Enfin, ça c’était son avis alors pour ce que ça comptait. Après tout, le seul domaine où il excellait en art, c’était la musique. Il y avait tout un monde de différence entre sa et le cinéma. Remarquant l’air songeur de Samaël, Nahtaniel lui offrit toute son attention, près à entendre son avis. Le tout était assez bien expliqué, mais dit sur le coup ainsi, il était difficile de tout bien démêler. Lorsque son interlocuteur déclara finalement qu’il s’y était mal pris pour analyser la chose, Deino ne répondit pas, songeur. Il n’était pas doué pour tout saisir d’un coup lorsqu’on lui parlait, la lecture lui allait mieux. Mais cela ne l’empêcha pas de retourner les paroles enregistrées par sa mémoire deux trois fois dans sa tête, s’assurant ainsi d’avoir compris au mieux les dires de l’autre.

Il était impossible de vraiment savoir où se positionner face à un tel paradoxe, car après tout, l’essence même d’un paradoxe s’était de se contre dire soi-même.


-Non, c’était une assez bonne explication.
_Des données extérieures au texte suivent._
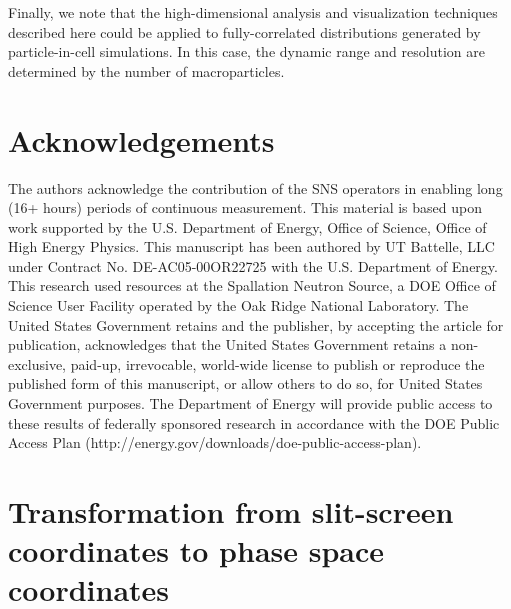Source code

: \documentclass[%
 reprint,
nofootinbib,
 amsmath,amssymb,
 aps,
prstab,
]{revtex4-2}
\begin{document}
Finally, we note that the high-dimensional analysis and visualization techniques described here could be applied to fully-correlated distributions generated by particle-in-cell simulations. In this case, the dynamic range and resolution are determined by the number of macroparticles. 

\section{Acknowledgements}
The authors acknowledge the contribution of the SNS operators in enabling long (16+ hours) periods of continuous measurement. 
This material is based upon work supported by the U.S. Department of Energy, Office of Science, Office of High Energy Physics. This manuscript has been authored by UT Battelle, LLC under Contract No. DE-AC05-00OR22725 with the U.S. Department of Energy. This research used resources at the Spallation Neutron Source, a DOE Office of Science User Facility operated by the Oak Ridge National Laboratory. The United States Government retains and the publisher, by accepting the article for publication, acknowledges that the United States Government retains a non-exclusive, paid-up, irrevocable, world-wide license to publish or reproduce the published form of this manuscript, or allow others to do so, for United States Government purposes. The Department of Energy will provide public access to these results of federally sponsored research in accordance with the DOE Public Access Plan (http://energy.gov/downloads/doe-public-access-plan).




\appendix

\section{Transformation from slit-screen coordinates to phase space coordinates}\label{app-transform}
\end{document}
C’est juste que ça donne l'impression d’un professeur expliquant à un élève.

Le jeune homme ne pouvait nier que le petit discours qu’il venait d’entendre avait un côté pédagogique assez prononcé, certainement du aux études de Samaël en fait.
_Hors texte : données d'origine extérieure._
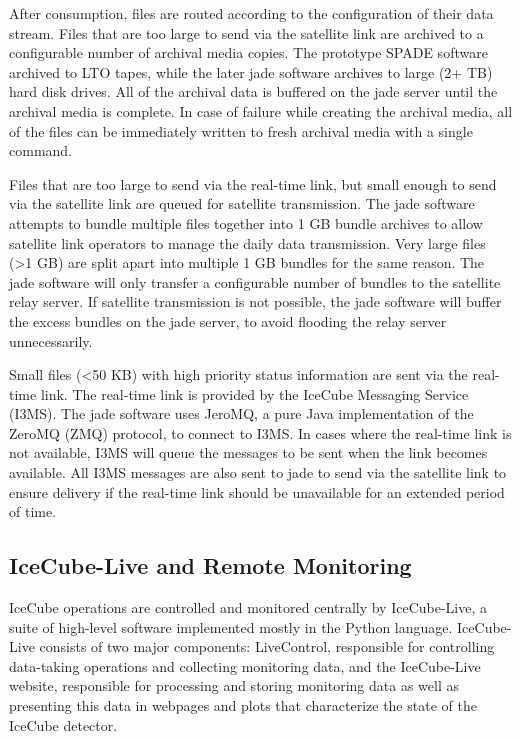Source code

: After consumption, files are routed according to the configuration of their data stream. Files that are too large to send via the satellite link are archived to
a configurable number of archival media copies. The prototype SPADE software archived to LTO tapes, while the later jade software archives to large (2+ TB) hard
disk drives. All of the archival data is buffered on the jade server until the archival media is complete. In case of failure while creating the archival media, 
all of the files can be immediately written to fresh archival media with a single command.

Files that are too large to send via the real-time link, but small enough to send via the satellite link are queued for satellite transmission. The jade software
attempts to bundle multiple files together into 1 GB bundle archives to allow satellite link operators to manage the daily data transmission. Very large files
(>1 GB) are split apart into multiple 1 GB bundles for the same reason. The jade software will only transfer a configurable number of bundles to the satellite
relay server. If satellite transmission is not possible, the jade software will buffer the excess bundles on the jade server, to avoid flooding the relay server
unnecessarily.


Small files (<50 KB) with high priority status information are sent via the real-time link. The real-time link is provided by the IceCube Messaging Service
(I3MS). The jade software uses JeroMQ, a pure Java implementation of the ZeroMQ (ZMQ) protocol, to connect to I3MS. In cases where the real-time link is not
available, I3MS will queue the messages to be sent when the link becomes available. All I3MS messages are also sent to jade to send via the satellite link to
ensure delivery if the real-time link should be unavailable for an extended period of time.

\subsection{IceCube-Live and Remote Monitoring}

IceCube operations are controlled and monitored centrally by IceCube-Live, a suite of high-level software implemented mostly in the Python language.
IceCube-Live consists of two major components: LiveControl, responsible for controlling data-taking operations and
collecting monitoring data, and the IceCube-Live website, responsible for processing and storing monitoring data as well as presenting this data
in webpages and plots that characterize the state of the IceCube detector.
-Hum... Le cinéma nous permet en quelque sorte de voir le monde à travers les yeux d’une autre personne. Simplement, parfois c’est du divertissement un peu trop facile. Comment dire… Des fois on à l’impression que c’est toujours la même chose qui revient encore et encore. Certes, il est vrai que le principe d’un film c’est un personnage X qui sert de héros et qui doit parvenir à faire une action Y. Mais à la longue… Enfin, c’est peut-être moi qui en demande trop aussi.

Il sourit un peu, se moquant par la de sa propre personne. Oui, sans doute le problème venait de lui. Mais rien n’empêchait qu’il disait vrai. Tout les films du monde mis ensemble pouvaient se résumer à une trentaine de scénarios de base. Alors normal que tous finissent par se ressembler.